• [Data under study]
[Start of section]
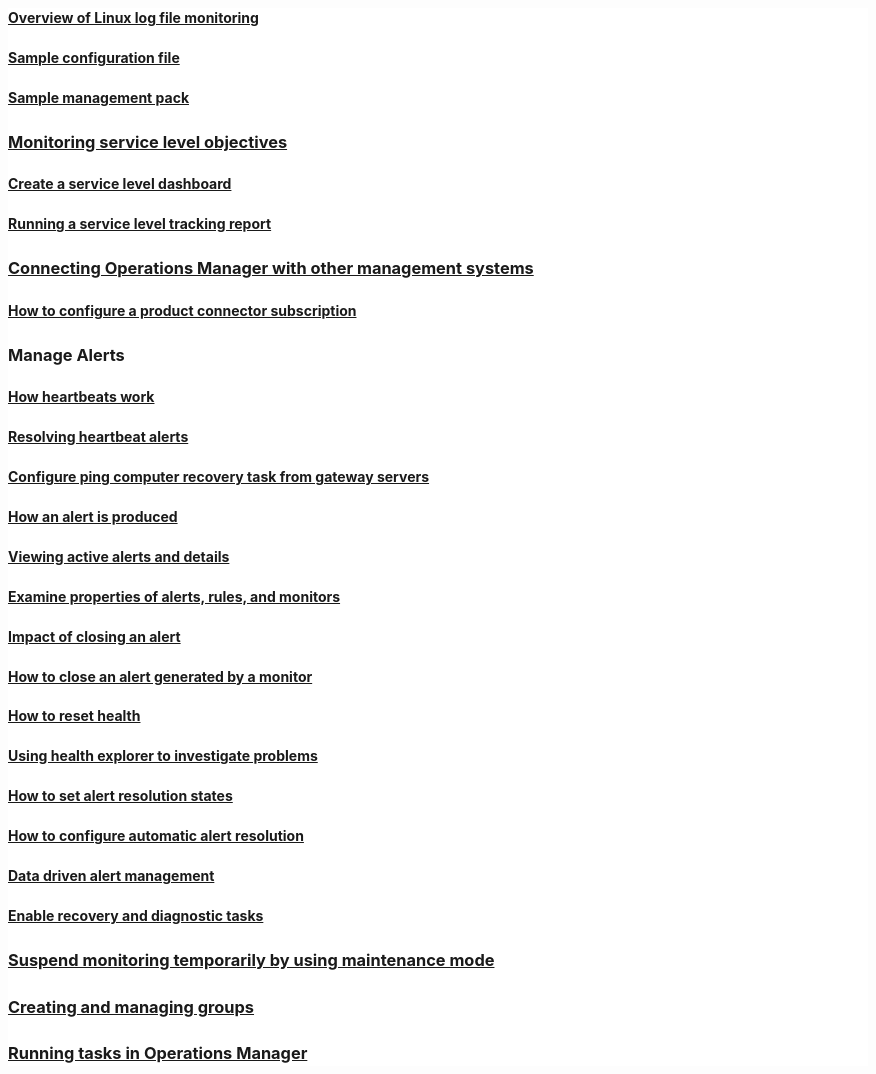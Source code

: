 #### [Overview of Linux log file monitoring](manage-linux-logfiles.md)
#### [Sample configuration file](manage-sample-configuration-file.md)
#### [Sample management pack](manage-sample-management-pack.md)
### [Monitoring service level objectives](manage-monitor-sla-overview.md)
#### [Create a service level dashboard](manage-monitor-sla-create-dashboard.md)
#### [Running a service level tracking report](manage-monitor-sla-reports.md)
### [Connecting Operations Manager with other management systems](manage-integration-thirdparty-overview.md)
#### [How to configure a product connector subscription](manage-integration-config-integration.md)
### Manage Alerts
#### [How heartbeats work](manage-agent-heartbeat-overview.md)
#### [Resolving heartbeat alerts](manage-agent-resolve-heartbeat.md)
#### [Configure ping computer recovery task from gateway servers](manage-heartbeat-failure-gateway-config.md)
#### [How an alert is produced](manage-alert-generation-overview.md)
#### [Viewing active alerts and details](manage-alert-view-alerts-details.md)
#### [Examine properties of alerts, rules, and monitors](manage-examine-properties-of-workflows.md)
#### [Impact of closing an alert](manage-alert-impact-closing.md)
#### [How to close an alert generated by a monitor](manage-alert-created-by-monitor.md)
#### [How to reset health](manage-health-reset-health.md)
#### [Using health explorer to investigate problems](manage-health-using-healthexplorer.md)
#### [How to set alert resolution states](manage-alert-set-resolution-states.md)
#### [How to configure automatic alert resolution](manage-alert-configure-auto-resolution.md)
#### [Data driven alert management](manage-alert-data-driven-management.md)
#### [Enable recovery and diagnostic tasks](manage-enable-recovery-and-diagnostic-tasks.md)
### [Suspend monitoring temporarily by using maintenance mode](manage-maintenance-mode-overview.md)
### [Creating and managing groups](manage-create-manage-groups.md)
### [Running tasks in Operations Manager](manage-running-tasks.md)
[End of section]
[Start of section]
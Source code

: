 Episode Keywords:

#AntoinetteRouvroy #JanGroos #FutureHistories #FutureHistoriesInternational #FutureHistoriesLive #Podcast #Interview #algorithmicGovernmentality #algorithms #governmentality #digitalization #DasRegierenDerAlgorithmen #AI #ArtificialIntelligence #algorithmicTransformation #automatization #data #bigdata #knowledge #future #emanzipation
[End of section]
• [Directions]
In the listing above, locate the line containing "#### [Running a" and the line containing "#### [How to close". Extract those two lines and every line between them, exactly as written, and only those.

• [Solution to this task]
#### [Running a service level tracking report](manage-monitor-sla-reports.md)
### [Connecting Operations Manager with other management systems](manage-integration-thirdparty-overview.md)
#### [How to configure a product connector subscription](manage-integration-config-integration.md)
### Manage Alerts
#### [How heartbeats work](manage-agent-heartbeat-overview.md)
#### [Resolving heartbeat alerts](manage-agent-resolve-heartbeat.md)
#### [Configure ping computer recovery task from gateway servers](manage-heartbeat-failure-gateway-config.md)
#### [How an alert is produced](manage-alert-generation-overview.md)
#### [Viewing active alerts and details](manage-alert-view-alerts-details.md)
#### [Examine properties of alerts, rules, and monitors](manage-examine-properties-of-workflows.md)
#### [Impact of closing an alert](manage-alert-impact-closing.md)
#### [How to close an alert generated by a monitor](manage-alert-created-by-monitor.md)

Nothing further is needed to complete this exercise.